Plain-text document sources
—————
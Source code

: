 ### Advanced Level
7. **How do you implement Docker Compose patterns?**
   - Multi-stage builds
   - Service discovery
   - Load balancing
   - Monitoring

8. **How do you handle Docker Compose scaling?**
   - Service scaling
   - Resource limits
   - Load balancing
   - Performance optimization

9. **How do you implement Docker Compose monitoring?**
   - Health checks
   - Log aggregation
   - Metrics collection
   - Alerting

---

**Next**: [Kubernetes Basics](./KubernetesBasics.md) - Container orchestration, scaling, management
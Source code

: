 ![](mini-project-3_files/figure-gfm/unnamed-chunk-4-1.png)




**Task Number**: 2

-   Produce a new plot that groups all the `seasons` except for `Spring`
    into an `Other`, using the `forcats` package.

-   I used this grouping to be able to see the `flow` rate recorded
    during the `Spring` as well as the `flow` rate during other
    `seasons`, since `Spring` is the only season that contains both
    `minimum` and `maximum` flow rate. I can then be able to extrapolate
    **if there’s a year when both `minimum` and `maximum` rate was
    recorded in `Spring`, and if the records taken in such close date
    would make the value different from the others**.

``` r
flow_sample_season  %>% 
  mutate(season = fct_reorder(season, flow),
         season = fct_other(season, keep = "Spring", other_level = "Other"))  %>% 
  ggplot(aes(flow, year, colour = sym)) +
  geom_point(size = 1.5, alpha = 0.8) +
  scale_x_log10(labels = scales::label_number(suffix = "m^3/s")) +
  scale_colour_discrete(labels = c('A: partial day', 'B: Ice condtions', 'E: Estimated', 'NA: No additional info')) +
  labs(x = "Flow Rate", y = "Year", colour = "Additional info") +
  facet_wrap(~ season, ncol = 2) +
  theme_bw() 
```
—————
Set down the records again verbatim, so that each word stays as it is.

◆ TASK RESULT
Source code

: ### Advanced Level
7. **How do you implement Docker Compose patterns?**
   - Multi-stage builds
   - Service discovery
   - Load balancing
   - Monitoring

8. **How do you handle Docker Compose scaling?**
   - Service scaling
   - Resource limits
   - Load balancing
   - Performance optimization

9. **How do you implement Docker Compose monitoring?**
   - Health checks
   - Log aggregation
   - Metrics collection
   - Alerting

---

**Next**: [Kubernetes Basics](./KubernetesBasics.md) - Container orchestration, scaling, management
Source code

: ![](mini-project-3_files/figure-gfm/unnamed-chunk-4-1.png)




**Task Number**: 2

-   Produce a new plot that groups all the `seasons` except for `Spring`
    into an `Other`, using the `forcats` package.

-   I used this grouping to be able to see the `flow` rate recorded
    during the `Spring` as well as the `flow` rate during other
    `seasons`, since `Spring` is the only season that contains both
    `minimum` and `maximum` flow rate. I can then be able to extrapolate
    **if there’s a year when both `minimum` and `maximum` rate was
    recorded in `Spring`, and if the records taken in such close date
    would make the value different from the others**.

``` r
flow_sample_season  %>% 
  mutate(season = fct_reorder(season, flow),
         season = fct_other(season, keep = "Spring", other_level = "Other"))  %>% 
  ggplot(aes(flow, year, colour = sym)) +
  geom_point(size = 1.5, alpha = 0.8) +
  scale_x_log10(labels = scales::label_number(suffix = "m^3/s")) +
  scale_colour_discrete(labels = c('A: partial day', 'B: Ice condtions', 'E: Estimated', 'NA: No additional info')) +
  labs(x = "Flow Rate", y = "Year", colour = "Additional info") +
  facet_wrap(~ season, ncol = 2) +
  theme_bw() 
```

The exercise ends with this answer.